Notice that Mr. Ganesh gives a kind of testimonial to the notion of ‘prudent capitulation’ in his opening paragraph, awash in the hyperbolic, and then claims for the New Labour loyalists the role of a McCarthyite victim of ‘Socialist Vigilantes’. Can those ‘Moderates’ i.e. the Blairites, be the practitioners of that special kind of capitulation, and the victim of those vigilantes? Or is this a bit of rhetorical prestidigitation?
But then Mr. Ganesh reveals his rhetorical strategy, after his melodramatic introduction, as a pox on both your houses: name it Tory Triumphalism! Mr. Ganesh’s practice of London Spleen makes a triumphant return to the pages of the Financial Times:
‘The people they want tend not to join political parties. Their participation in real life gets in the way. An entirely fresh movement founded on the pro-European centre-left could, perhaps, attract those who feel dispossessed by Mr Corbyn and what is shaping up to be a hard exit from the EU. An invitation into an old, tainted party to fight ideologues who know the difference between Leninism and anarcho-syndicalism for mastery of things called the National Executive Committee is, for many people, a refusable offer.
Keeping the wrong people out is easier than bringing the right people in. Having proven so derelict in the first duty, the moderates should not bank on their own excellence in the second.
Scene:
Then comes the accusation by our Robespierre of the ‘Moderates’ being the dupes of the ‘Hard Left’:
Keeping the wrong people out is easier than bringing the right people in. Having proven so derelict in the first duty, the moderates should not bank on their own excellence in the second.
Even if the rebels dislodge Mr Corbyn, the party will be remembered as one that twice voted for the hard left
Our Maximilien anticipates the quickening in his audience, and executes his coup de grace:
They cannot organise their way out of this fix and they cannot brainstorm their way out of it either. Labour moderates have an unhealthy relationship with abstract thought. They do too much of it without getting any better at it. They believe earthly electoral success always flows from prior victory in the meta-world of ideas. In Mr Smith’s second-hand leftism they saw proof of their own intellectual fatigue. So expect some working papers over the next year, with names like “Towards a Renewed Social Democracy” and findings — be a bit tougher on immigration, for example — that any sentient adult with access to the news could have drafted for them in advance.
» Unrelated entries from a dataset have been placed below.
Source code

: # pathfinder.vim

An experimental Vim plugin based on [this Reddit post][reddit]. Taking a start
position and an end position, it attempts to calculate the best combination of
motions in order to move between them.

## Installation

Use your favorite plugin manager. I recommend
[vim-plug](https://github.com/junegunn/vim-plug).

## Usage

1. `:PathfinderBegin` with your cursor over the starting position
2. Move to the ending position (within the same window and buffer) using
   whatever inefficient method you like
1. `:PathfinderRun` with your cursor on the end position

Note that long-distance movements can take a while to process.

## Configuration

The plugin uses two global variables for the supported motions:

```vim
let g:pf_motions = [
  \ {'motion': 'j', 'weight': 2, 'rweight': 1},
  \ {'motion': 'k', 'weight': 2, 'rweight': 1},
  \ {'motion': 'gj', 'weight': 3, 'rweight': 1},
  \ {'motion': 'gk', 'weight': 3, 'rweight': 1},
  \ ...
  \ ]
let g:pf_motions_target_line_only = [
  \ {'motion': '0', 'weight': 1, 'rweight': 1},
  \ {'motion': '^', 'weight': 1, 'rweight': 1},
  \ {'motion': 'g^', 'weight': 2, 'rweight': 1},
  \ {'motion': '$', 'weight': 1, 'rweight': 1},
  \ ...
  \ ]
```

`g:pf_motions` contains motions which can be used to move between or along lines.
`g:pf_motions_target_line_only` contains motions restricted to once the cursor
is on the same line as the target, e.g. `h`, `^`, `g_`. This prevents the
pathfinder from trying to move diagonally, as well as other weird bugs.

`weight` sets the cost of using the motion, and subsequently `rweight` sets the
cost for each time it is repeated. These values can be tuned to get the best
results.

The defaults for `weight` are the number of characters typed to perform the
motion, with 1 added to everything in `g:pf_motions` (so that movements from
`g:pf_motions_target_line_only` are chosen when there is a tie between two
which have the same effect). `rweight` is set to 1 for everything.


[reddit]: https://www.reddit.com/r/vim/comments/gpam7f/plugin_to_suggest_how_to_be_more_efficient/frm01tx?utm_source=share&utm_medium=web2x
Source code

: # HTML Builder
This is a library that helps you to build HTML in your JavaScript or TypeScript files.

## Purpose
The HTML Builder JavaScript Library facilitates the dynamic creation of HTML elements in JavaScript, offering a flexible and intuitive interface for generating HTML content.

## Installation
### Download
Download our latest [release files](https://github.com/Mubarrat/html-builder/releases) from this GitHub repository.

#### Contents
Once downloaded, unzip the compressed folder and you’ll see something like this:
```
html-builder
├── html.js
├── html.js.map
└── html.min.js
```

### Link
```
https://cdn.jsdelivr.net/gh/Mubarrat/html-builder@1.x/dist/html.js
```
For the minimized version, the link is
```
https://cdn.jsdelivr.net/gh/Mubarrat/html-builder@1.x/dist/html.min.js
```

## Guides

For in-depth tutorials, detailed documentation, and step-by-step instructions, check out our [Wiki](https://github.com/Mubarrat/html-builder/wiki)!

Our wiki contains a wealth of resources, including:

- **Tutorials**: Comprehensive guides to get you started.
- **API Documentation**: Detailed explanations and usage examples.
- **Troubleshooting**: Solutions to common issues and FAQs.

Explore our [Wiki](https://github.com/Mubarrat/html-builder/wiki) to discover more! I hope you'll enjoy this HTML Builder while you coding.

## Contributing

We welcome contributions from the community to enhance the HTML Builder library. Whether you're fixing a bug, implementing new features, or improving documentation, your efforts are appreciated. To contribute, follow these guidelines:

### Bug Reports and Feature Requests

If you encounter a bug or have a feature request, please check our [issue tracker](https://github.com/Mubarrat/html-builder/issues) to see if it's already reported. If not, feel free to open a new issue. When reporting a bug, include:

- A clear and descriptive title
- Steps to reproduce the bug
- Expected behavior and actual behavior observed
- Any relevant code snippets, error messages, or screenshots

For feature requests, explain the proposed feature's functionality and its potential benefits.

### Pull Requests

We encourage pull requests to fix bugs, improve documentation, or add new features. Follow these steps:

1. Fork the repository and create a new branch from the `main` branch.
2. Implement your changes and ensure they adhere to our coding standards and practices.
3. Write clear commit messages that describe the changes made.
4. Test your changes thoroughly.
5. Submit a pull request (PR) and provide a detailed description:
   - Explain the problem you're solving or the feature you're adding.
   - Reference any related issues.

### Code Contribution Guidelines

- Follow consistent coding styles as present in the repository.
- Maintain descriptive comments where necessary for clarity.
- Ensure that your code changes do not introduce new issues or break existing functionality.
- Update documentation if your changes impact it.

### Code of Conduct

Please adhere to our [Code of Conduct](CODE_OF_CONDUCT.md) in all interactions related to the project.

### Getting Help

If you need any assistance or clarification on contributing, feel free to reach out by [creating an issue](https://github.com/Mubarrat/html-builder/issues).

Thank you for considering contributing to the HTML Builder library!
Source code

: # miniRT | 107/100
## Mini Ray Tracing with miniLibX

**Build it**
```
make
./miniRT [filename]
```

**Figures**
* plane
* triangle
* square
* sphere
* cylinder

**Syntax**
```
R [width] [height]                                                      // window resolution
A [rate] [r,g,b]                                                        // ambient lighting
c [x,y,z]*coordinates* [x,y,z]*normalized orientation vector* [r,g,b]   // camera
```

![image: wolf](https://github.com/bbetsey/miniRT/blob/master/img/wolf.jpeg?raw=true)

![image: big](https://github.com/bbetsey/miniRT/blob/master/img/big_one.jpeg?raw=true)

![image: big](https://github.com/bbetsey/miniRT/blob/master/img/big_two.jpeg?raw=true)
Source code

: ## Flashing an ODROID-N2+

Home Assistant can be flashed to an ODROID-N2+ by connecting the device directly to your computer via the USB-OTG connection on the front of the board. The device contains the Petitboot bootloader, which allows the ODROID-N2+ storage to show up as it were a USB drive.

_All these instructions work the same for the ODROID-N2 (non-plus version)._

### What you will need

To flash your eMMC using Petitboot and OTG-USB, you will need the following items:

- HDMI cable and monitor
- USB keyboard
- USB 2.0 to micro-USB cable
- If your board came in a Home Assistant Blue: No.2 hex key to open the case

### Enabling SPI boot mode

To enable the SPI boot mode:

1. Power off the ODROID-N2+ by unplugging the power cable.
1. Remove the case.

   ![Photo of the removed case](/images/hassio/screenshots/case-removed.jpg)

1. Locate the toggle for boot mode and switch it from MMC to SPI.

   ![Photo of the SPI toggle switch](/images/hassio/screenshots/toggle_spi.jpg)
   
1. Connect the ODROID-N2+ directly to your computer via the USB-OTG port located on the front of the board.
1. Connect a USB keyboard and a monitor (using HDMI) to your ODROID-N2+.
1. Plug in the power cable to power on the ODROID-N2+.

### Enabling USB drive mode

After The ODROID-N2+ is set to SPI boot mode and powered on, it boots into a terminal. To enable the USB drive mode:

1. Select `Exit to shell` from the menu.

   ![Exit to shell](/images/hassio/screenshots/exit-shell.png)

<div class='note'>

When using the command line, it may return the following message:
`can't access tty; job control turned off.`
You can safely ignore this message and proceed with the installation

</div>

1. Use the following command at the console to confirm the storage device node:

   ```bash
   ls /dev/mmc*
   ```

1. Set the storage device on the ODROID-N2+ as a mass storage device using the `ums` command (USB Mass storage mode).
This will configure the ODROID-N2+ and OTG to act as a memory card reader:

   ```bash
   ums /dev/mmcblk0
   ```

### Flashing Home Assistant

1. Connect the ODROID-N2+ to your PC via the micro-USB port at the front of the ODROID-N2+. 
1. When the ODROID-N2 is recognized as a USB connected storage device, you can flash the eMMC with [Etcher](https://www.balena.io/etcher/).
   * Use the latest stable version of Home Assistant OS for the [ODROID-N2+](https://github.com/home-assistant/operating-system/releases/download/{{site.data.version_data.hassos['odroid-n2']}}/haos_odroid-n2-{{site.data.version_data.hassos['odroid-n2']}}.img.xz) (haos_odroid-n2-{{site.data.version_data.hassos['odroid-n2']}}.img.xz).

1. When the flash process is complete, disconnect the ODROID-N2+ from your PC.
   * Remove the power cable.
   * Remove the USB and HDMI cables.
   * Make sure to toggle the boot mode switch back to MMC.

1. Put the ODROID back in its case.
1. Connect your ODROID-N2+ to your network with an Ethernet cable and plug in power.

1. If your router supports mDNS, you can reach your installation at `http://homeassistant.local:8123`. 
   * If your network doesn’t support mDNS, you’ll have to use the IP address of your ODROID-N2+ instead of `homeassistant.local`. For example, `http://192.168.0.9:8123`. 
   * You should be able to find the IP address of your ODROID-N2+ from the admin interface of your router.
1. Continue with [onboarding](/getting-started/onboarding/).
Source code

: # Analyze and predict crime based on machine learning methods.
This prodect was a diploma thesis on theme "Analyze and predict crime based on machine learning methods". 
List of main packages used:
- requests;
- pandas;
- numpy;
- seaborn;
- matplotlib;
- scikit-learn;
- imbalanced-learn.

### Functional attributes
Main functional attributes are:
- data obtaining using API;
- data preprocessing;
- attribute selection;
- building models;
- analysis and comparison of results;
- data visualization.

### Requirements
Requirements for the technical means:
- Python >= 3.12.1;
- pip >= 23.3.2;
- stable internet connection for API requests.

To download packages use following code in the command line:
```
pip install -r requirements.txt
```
Amid the cheers of the Convention the prisoner’s hands are bound behind him, and he is escorted to the tumbril, for the journey to where revolutionary justice will administered.
End scene!
The Ganesh melodrama then a takes a turn toward the politically jejune, but not before he quotes Philip Roth’s ‘ecstasy of sanctimony’ as indicative of the ‘politics’ of Corbyn and his fellow travelers. Roth, a writer whose whole career was monument to his insufferable narcissism.